→ TASK PROMPT: Please reproduce all of the lines below, word for word and in full.

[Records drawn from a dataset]
----
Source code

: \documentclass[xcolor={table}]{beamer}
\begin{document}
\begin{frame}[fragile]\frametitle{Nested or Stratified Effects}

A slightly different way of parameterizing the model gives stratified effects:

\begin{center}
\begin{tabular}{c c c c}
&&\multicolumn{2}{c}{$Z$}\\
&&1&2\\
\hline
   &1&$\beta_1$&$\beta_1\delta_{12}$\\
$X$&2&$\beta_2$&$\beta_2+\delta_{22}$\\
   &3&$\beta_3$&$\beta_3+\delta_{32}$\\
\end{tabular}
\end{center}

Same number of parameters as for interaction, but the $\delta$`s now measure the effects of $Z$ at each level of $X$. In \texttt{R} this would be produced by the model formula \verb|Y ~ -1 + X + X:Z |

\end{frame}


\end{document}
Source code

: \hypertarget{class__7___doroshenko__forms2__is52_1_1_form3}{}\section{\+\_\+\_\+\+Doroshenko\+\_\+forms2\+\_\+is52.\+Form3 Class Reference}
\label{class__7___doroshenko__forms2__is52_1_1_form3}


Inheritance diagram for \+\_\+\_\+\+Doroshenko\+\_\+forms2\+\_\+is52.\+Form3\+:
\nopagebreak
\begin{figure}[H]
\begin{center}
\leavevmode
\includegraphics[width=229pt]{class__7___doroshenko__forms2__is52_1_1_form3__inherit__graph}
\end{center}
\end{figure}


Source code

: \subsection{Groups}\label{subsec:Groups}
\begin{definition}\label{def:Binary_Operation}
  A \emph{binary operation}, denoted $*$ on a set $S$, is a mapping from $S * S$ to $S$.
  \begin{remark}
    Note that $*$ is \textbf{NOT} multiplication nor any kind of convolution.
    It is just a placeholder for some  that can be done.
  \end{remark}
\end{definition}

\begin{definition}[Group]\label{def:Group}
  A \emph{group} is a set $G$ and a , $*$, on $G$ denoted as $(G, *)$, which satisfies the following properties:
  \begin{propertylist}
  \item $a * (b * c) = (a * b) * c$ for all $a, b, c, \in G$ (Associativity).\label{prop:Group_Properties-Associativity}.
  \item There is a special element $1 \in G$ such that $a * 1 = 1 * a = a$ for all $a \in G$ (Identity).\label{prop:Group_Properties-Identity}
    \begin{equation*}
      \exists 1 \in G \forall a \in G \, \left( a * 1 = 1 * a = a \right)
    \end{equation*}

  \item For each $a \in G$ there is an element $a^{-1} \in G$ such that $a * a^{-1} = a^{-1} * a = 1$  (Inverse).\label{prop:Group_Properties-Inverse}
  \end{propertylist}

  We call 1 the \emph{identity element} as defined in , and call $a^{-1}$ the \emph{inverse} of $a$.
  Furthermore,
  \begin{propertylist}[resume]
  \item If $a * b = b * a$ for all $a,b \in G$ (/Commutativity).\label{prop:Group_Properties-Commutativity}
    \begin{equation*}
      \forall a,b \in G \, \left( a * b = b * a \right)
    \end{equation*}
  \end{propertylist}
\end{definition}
----
→ ANSWER:
Source code

: \documentclass[xcolor={table}]{beamer}
\begin{document}
\begin{frame}[fragile]\frametitle{Nested or Stratified Effects}

A slightly different way of parameterizing the model gives stratified effects:

\begin{center}
\begin{tabular}{c c c c}
&&\multicolumn{2}{c}{$Z$}\\
&&1&2\\
\hline
   &1&$\beta_1$&$\beta_1\delta_{12}$\\
$X$&2&$\beta_2$&$\beta_2+\delta_{22}$\\
   &3&$\beta_3$&$\beta_3+\delta_{32}$\\
\end{tabular}
\end{center}

Same number of parameters as for interaction, but the $\delta$`s now measure the effects of $Z$ at each level of $X$. In \texttt{R} this would be produced by the model formula \verb|Y ~ -1 + X + X:Z |

\end{frame}


\end{document}
Source code

: \hypertarget{class__7___doroshenko__forms2__is52_1_1_form3}{}\section{\+\_\+\_\+\+Doroshenko\+\_\+forms2\+\_\+is52.\+Form3 Class Reference}
\label{class__7___doroshenko__forms2__is52_1_1_form3}


Inheritance diagram for \+\_\+\_\+\+Doroshenko\+\_\+forms2\+\_\+is52.\+Form3\+:
\nopagebreak
\begin{figure}[H]
\begin{center}
\leavevmode
\includegraphics[width=229pt]{class__7___doroshenko__forms2__is52_1_1_form3__inherit__graph}
\end{center}
\end{figure}


Source code

: \subsection{Groups}\label{subsec:Groups}
\begin{definition}\label{def:Binary_Operation}
  A \emph{binary operation}, denoted $*$ on a set $S$, is a mapping from $S * S$ to $S$.
  \begin{remark}
    Note that $*$ is \textbf{NOT} multiplication nor any kind of convolution.
    It is just a placeholder for some  that can be done.
  \end{remark}
\end{definition}

\begin{definition}[Group]\label{def:Group}
  A \emph{group} is a set $G$ and a , $*$, on $G$ denoted as $(G, *)$, which satisfies the following properties:
  \begin{propertylist}
  \item $a * (b * c) = (a * b) * c$ for all $a, b, c, \in G$ (Associativity).\label{prop:Group_Properties-Associativity}.
  \item There is a special element $1 \in G$ such that $a * 1 = 1 * a = a$ for all $a \in G$ (Identity).\label{prop:Group_Properties-Identity}
    \begin{equation*}
      \exists 1 \in G \forall a \in G \, \left( a * 1 = 1 * a = a \right)
    \end{equation*}

  \item For each $a \in G$ there is an element $a^{-1} \in G$ such that $a * a^{-1} = a^{-1} * a = 1$  (Inverse).\label{prop:Group_Properties-Inverse}
  \end{propertylist}

  We call 1 the \emph{identity element} as defined in , and call $a^{-1}$ the \emph{inverse} of $a$.
  Furthermore,
  \begin{propertylist}[resume]
  \item If $a * b = b * a$ for all $a,b \in G$ (/Commutativity).\label{prop:Group_Properties-Commutativity}
    \begin{equation*}
      \forall a,b \in G \, \left( a * b = b * a \right)
    \end{equation*}
  \end{propertylist}
\end{definition}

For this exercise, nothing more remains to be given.